Una delle esigenze primarie dell’olivicoltura, sia tradizionale che di nuova concezione, è

quella di adottare forme di allevamento che rendano più efficienti le moderne tecniche

agronomiche, con particolare riferimento alla potatura e alla raccolta delle olive mediante

dispositivi gestiti da terra. Allo stesso tempo, una razionale forma di allevamento dell’olivo

deve tenere conto dei seguenti punti:

1. Rispettare il modo naturale di vegetare della specie (basitono e cespuglioso) e le

caratteristiche delle cultivar (vigore e portamento). Il rispetto delle caratteristiche naturali

dell’olivo evita dannosi conflitti con la pianta, contribuendo a mantenere un buon equilibrio

vegetativo e produttivo. Questo si traduce in un contenimento dei costi, maggiore efficienza

e potenzialità produttiva.

2. Garantire un buon rapporto tra chioma e apparato radicale. Le forme di allevamento

coercitive e i severi interventi di potatura che limitano lo sviluppo spaziale naturale degli

alberi, alterano l’equilibrio tra chioma e radici, favorendo l’attività vegetativa a discapito di

quella produttiva. La forma di allevamento e la potatura di produzione devono, quindi,

assicurare una chioma proporzionata alla capacità di rifornimento dell’apparato radicale.
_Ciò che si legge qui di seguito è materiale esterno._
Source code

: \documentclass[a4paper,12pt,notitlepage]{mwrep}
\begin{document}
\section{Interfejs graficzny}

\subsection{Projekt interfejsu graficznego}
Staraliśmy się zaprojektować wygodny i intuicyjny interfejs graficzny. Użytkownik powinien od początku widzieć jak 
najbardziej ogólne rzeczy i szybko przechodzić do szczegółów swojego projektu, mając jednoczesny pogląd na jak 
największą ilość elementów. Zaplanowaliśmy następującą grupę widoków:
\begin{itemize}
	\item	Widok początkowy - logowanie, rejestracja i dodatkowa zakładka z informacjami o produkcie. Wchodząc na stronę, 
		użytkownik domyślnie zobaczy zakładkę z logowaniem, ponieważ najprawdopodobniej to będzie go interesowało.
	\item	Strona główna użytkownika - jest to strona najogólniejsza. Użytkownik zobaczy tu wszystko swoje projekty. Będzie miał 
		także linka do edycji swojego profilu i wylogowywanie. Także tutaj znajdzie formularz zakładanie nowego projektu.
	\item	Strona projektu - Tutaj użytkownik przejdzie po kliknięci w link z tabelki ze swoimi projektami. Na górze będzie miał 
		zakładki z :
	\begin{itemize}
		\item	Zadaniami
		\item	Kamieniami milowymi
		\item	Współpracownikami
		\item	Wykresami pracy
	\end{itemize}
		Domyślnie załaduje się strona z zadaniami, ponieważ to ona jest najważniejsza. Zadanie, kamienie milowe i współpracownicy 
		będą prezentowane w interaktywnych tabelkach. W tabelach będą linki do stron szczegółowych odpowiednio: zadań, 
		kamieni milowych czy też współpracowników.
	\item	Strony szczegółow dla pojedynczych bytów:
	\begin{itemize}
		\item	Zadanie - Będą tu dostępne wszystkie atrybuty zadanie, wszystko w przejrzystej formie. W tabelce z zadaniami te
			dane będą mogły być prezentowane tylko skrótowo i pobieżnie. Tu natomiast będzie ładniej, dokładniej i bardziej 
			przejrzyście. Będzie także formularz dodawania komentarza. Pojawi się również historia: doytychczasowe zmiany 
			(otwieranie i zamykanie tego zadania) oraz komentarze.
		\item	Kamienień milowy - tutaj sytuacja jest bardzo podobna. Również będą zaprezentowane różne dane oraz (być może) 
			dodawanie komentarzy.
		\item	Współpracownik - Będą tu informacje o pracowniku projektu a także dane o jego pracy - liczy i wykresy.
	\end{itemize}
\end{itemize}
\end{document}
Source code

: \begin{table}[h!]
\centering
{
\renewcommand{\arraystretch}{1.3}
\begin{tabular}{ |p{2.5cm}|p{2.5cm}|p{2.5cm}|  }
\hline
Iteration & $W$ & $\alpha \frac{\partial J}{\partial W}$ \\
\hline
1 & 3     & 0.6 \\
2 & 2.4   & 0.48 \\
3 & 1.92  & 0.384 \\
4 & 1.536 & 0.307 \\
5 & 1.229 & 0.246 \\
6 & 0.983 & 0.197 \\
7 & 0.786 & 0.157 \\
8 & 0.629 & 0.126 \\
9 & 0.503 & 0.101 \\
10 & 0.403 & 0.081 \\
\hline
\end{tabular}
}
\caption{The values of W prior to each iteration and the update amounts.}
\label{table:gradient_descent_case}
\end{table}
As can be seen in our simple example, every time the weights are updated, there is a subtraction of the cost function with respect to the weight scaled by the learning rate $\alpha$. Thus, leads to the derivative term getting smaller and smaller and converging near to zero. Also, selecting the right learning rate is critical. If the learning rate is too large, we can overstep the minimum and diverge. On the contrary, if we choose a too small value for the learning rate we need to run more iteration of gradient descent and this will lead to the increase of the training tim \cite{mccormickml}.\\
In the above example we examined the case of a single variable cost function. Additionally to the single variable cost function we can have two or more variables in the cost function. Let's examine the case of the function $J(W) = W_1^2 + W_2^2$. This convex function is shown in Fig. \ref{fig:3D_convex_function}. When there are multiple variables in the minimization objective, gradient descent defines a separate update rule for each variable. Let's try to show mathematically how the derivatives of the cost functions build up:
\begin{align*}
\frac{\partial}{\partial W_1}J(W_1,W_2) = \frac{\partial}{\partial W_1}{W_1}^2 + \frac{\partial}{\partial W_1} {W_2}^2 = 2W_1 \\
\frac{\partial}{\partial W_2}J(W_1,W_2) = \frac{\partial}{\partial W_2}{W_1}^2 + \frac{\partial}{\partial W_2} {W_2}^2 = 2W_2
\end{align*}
3. Mantenere un buon rapporto foglia/legno. Le foglie e i tessuti legnosi svolgono ruoli

complementari ma distinti nelle funzioni metaboliche dell’olivo. Un rapporto tra foglia e legno

bilanciato migliora l’efficienza complessiva dell’albero, favorendo un'adeguata superficie

fotosintetizzante e strutture vegetative più orientate alla fruttificazione. Al contrario, un

rapporto sbilanciato a favore del legno riduce l’efficienza della pianta, in quanto, pur

essendo fondamentale per la formazione di strutture di sostegno, di trasporto e di riserva,

"utilizza" i carboidrati prodotti dalla fotosintesi. Un rapporto ottimale fra le due componenti è

quindi essenziale per garantire la piena funzionalità dell’albero.
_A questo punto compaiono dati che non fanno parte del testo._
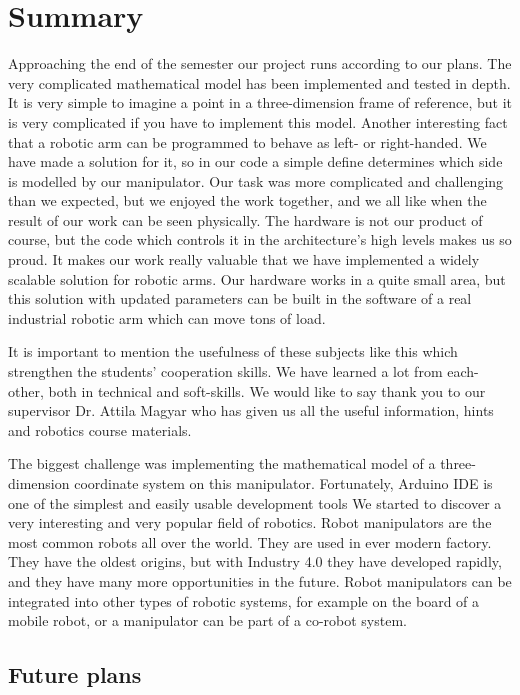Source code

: \chapter{Summary}

	\hspace{15pt}Approaching the end of the semester our project runs according to our plans. The very complicated mathematical model has been implemented and tested in depth. It is very simple to imagine a point in a three-dimension frame of reference, but it is very complicated if you have to implement this model. Another interesting fact that a robotic arm can be programmed to behave as left- or right-handed. We have made a solution for it, so in our code a simple define determines which side is modelled by our manipulator. Our task was more complicated and challenging than we expected, but we enjoyed the work together, and we all like when the result of our work can be seen physically. The hardware is not our product of course, but the code which controls it in the architecture’s high levels makes us so proud. It makes our work really valuable that we have implemented a widely scalable solution for robotic arms. Our hardware works in a quite small area, but this solution with updated parameters can be built in the software of a real industrial robotic arm which can move tons of load.
	
	It is important to mention the usefulness of these subjects like this which strengthen the students’ cooperation skills. We have learned a lot from each-other, both in technical and soft-skills. We would like to say thank you to our supervisor Dr. Attila Magyar who has given us all the useful information, hints and robotics course materials.

	The biggest challenge was implementing the mathematical model of a three-dimension coordinate system on this manipulator. Fortunately, Arduino IDE is one of the simplest and easily usable development tools We started to discover a very interesting and very popular field of robotics. Robot manipulators are the most common robots all over the world. They are used in ever modern factory. They have the oldest origins, but with Industry 4.0 they have developed rapidly, and they have many more opportunities in the future. Robot manipulators can be integrated into other types of robotic systems, for example on the board of a mobile robot, or a manipulator can be part of a co-robot system.


	\section{Future plans}
		
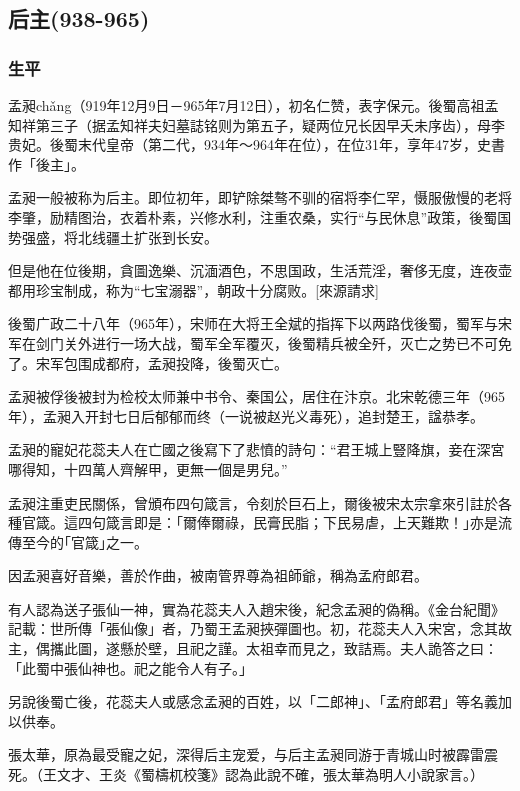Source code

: 
\subsection{后主\tiny(938-965)}

\subsubsection{生平}

孟昶chǎng（919年12月9日－965年7月12日），初名仁赞，表字保元。後蜀高祖孟知祥第三子（据孟知祥夫妇墓誌铭则为第五子，疑两位兄长因早夭未序齿），母李贵妃。後蜀末代皇帝（第二代，934年～964年在位），在位31年，享年47岁，史書作「後主」。

孟昶一般被称为后主。即位初年，即铲除桀骜不驯的宿将李仁罕，慑服傲慢的老将李肇，励精图治，衣着朴素，兴修水利，注重农桑，实行“与民休息”政策，後蜀国势强盛，将北线疆土扩张到长安。

但是他在位後期，貪圖逸樂、沉湎酒色，不思国政，生活荒淫，奢侈无度，连夜壶都用珍宝制成，称为“七宝溺器”，朝政十分腐败。[來源請求]

後蜀广政二十八年（965年），宋师在大将王全斌的指挥下以两路伐後蜀，蜀军与宋军在剑门关外进行一场大战，蜀军全军覆灭，後蜀精兵被全歼，灭亡之势已不可免了。宋军包围成都府，孟昶投降，後蜀灭亡。

孟昶被俘後被封为检校太师兼中书令、秦国公，居住在汴京。北宋乾德三年（965年），孟昶入开封七日后郁郁而终（一说被赵光义毒死），追封楚王，諡恭孝。

孟昶的寵妃花蕊夫人在亡國之後寫下了悲憤的詩句：“君王城上豎降旗，妾在深宮哪得知，十四萬人齊解甲，更無一個是男兒。”

孟昶注重吏民關係，曾頒布四句箴言，令刻於巨石上，爾後被宋太宗拿來引註於各種官箴。這四句箴言即是：｢爾俸爾祿，民膏民脂；下民易虐，上天難欺！｣亦是流傳至今的｢官箴｣之一。

因孟昶喜好音樂，善於作曲，被南管界尊為祖師爺，稱為孟府郎君。

有人認為送子張仙一神，實為花蕊夫人入趙宋後，紀念孟昶的偽稱。《金台紀聞》記載：世所傳「張仙像」者，乃蜀王孟昶挾彈圖也。初，花蕊夫人入宋宮，念其故主，偶攜此圖，遂懸於壁，且祀之謹。太祖幸而見之，致詰焉。夫人詭答之曰：「此蜀中張仙神也。祀之能令人有子。」

另說後蜀亡後，花蕊夫人或感念孟昶的百姓，以「二郎神」、「孟府郎君」等名義加以供奉。

張太華，原為最受寵之妃，深得后主宠爱，与后主孟昶同游于青城山时被霹雷震死。（王文才、王炎《蜀檮杌校箋》認為此說不確，張太華為明人小說家言。）


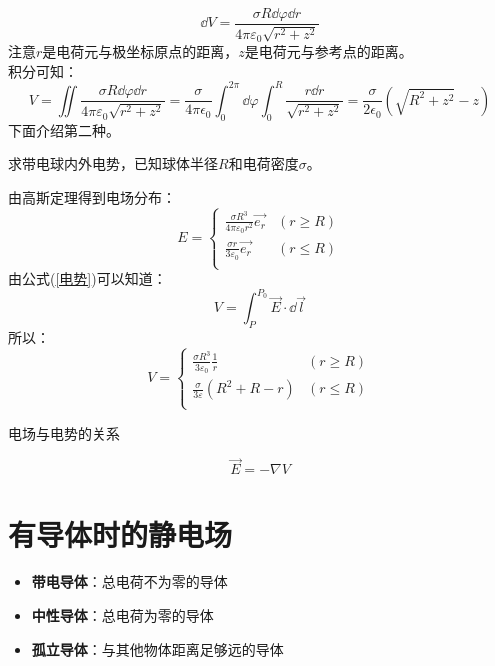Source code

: \documentclass[cn,hazy,blue,14pt,normal]{elegantnote}
\numberwithin{equation}{section}
\begin{document}
$$
\dd V = \frac{\sigma R\dd\varphi\dd r}{4\pi\varepsilon_0\sqrt{r^2+z^2}} 
$$
注意$r$是电荷元与极坐标原点的距离，$z$是电荷元与参考点的距离。\\
积分可知：
$$
V = \iint \frac{\sigma R\dd\varphi\dd r}{4\pi\varepsilon_0\sqrt{r^2+z^2}} 
= \frac{\sigma}{4\pi\epsilon_0}\int_{0}^{2\pi}\dd\varphi\int_{0}^{R}\frac{r\dd r}{\sqrt{r^2+z^2}} 
= \frac{\sigma}{2\epsilon_0}(\sqrt{R^2+z^2}-z)
$$
下面介绍第二种。
\begin{example}
    求带电球内外电势，已知球体半径$R$和电荷密度$\sigma$。
\end{example}
由高斯定理得到电场分布：
$$
E=
\left \{
    \begin{array}{ll}
        \frac{\sigma R^3}{4\pi\varepsilon_0r^2}\vec{e_r} &(r \geqslant R)\\
        \frac{\sigma r}{3\varepsilon_0}\vec{e_r} &(r \leqslant R)\\
    \end{array}
\right .
$$
由公式(\ref{电势})可以知道：
$$
V = \int_{P}^{P_0}\vec{E}\cdot\dd\vec{l}
$$
所以：
$$
V=
\left \{
    \begin{array}{ll}
        \frac{\sigma R^3}{3\varepsilon_0}\frac 1r & (r \geqslant R)\\
        \frac{\sigma}{3\varepsilon}(R^2+R-r) & (r \leqslant R)\\
    \end{array}
\right .
$$

\begin{theorem}
  电场与电势的关系
\end{theorem}
\begin{equation}\label{电场与电势关系}
  \vec{E}=-\nabla V
\end{equation}

\newpage
\section{有导体时的静电场}
\begin{itemize}
	\item \textbf{带电导体}：总电荷不为零的导体
	\item \textbf{中性导体}：总电荷为零的导体
	\item \textbf{孤立导体}：与其他物体距离足够远的导体
\end{itemize}
\newpage
\end{document}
4. Favorire un elevato rapporto tra superficie esposta e volume complessivo della chioma e

garantire un adeguato arieggiamento. Assicurare condizioni ottimali di illuminazione e

aerazione nelle diverse parti della chioma è fondamentale per preservare la salute

dell’albero ed elevare tutti i parametri produttivi (qualità, quantità, continuità, ecc.), in

convergenza con la densità di impianto.

5. Assicurare una struttura solida capace di sostenere il peso delle varie parti della chioma,

dei frutti e resistere a vento ed eventuali nevicate, minimizzando il rischio di rottura delle

branche.

A tal proposito, nel corso degli ultimi anni, alcuni ricercatori hanno rilanciato una forma di

allevamento tradizionale, il “vaso policonico”, che fu ideato e sviluppato nei primi decenni del

secolo scorso grazie principalmente al contributo di due tecnici di olivicoltura: Alfredo

Roventini e Secondo Tonini. Questi due ricercatori, operanti rispettivamente in Toscana e in

Umbria, definirono una forma di allevamento che integrava principi di fisiologia della specie

con la tecnica di potatura, ponendo particolare attenzione alle esigenze naturali dell’olivo.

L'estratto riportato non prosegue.